# Megaminx road to sub-1



## DarthDK (Mar 13, 2022)

Current average is in the range of around 2:00-2:20, I’m hoping to bring it down to sub-1:00 by the end of the year.
I’ll try and update as frequently as I can


----------



## Cuber2s (Mar 13, 2022)

We could race as I average the same


----------



## DarthDK (Mar 14, 2022)

Cuber2s said:


> We could race as I average the same


Nice
lets do it


----------



## DarthDK (Mar 14, 2022)

So.....I got an exact 2:00 solve and just after a 2:20.....just goes to show how inconsistent my solves are


----------



## abunickabhi (Mar 14, 2022)

DarthDK said:


> So.....I got an exact 2:00 solve and just after a 2:20.....just goes to show how inconsistent my solves are


Keep going.

The megaminx world record was just broken. It is now 25.24 seconds which is insane yo.


----------



## DarthDK (Mar 14, 2022)

abunickabhi said:


> Keep going.
> 
> The megaminx world record was just broken. It is now 25.24 seconds which is insane yo.

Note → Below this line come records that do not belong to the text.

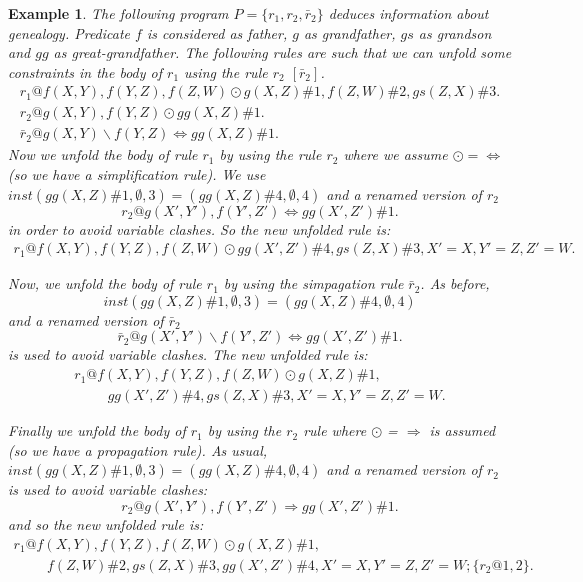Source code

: \documentclass[final]{acmtrans2e}
\newtheorem{exa}[theorem]{Example}
\newenvironment{example}{\begin{exa}}{\end{exa}}
\begin{document}
\begin{example}\label{ex:gen_adam}
The following program $P=\{r_1, r_2, \bar r_2\}$  deduces
information  about genealogy. Predicate $f$ is considered as
father, $g$ as grandfather, $gs$ as grandson and $gg$ as
great-grandfather. The following rules are such that we can unfold
some constraints in the body of $r_1$ using the rule $r_2$ $[\bar
r_2]$.
$$
\begin{array}{l}
r_1@f(X, Y), f(Y, Z), f(Z, W)\odot g(X, Z)\#1,f(Z, W)\#2,gs(Z, X)\#3.\\
r_2@g(X, Y), f(Y, Z)\odot gg(X, Z)\#1.\\
\bar r_2@g(X, Y)\backslash f(Y, Z) \Leftrightarrow gg(X, Z)\#1.
\end{array}
$$
Now we  unfold the body of rule $r_1$ by using the rule
$r_2$ where we assume $\odot=\Leftrightarrow$ (so we have a simplification rule).  We use
$inst(gg(X,Z)\#1,\emptyset,3) = (gg(X,Z)\#4,\emptyset,4)$ and a renamed version of $r_2$
$$r_2@g(X', Y'), f(Y', Z') \Leftrightarrow gg(X', Z')\#1.$$
 in order to avoid variable clashes.
So the new unfolded rule is:
$$
\begin{array}{l}
r_1@f(X, Y),f(Y, Z), f(Z, W)\odot  gg(X', Z')\#4,
gs(Z,X)\#3, X'=X, Y'=Z, Z'=W.
\end{array}
$$

Now, we unfold the body of rule $r_1$ by using the simpagation
rule $\bar r_2$. As before,
\[inst(gg(X,Z)\#1,\emptyset,3) = (gg(X,Z)\#4,\emptyset,4)\] and a renamed version of $\bar
r_2$
$$\bar r_2@g(X', Y')\backslash f(Y', Z') \Leftrightarrow gg(X', Z')\#1.$$
is used to avoid variable clashes. The new unfolded rule is:
$$
\begin{array}{l}
r_1@f(X, Y),f(Y, Z), f(Z, W)\odot  g(X, Z)\#1,\\
\hspace{1cm} gg(X', Z')\#4,gs(Z,X)\#3, X'=X, Y'=Z, Z'=W.
\end{array}
$$


Finally we unfold the body of $r_1$ by using the $r_2$ rule where $\odot$ = $\Rightarrow$ is assumed (so we have a propagation rule).
As usual, $inst(gg(X,Z)\#1,\emptyset,3) = (gg(X,Z)\#4,\emptyset,4)$ and a renamed version of $r_2$ is used to avoid variable clashes:
$$r_2@g(X', Y'), f(Y', Z') \Rightarrow gg(X', Z')\#1.$$
and so the new unfolded rule is:
$$
\begin{array}{l}
r_1@f(X, Y),f(Y, Z), f(Z, W)\odot g(X, Z)\#1,\\
\hspace{1cm}f(Z, W)\#2, gs(Z, X)\#3, gg(X', Z')\#4, X'=X,
Y'=Z,Z'=W; \{r_2@1, 2\}.
\end{array}
$$
\end{example}
\end{document}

Yeah man, just crazy to think about


----------



## DarthDK (Mar 15, 2022)

Well well well


----------



## DarthDK (Mar 18, 2022)

So....a 2:23 and 2:12 after thred untimed solves. I’m now starting my one-week-of-untimed-solves so now I’ll update it next week. Last time I did this I went from 3:50 to 3:15 in a week so I’m hoping to be sub-2 proper by next Friday. Peace


----------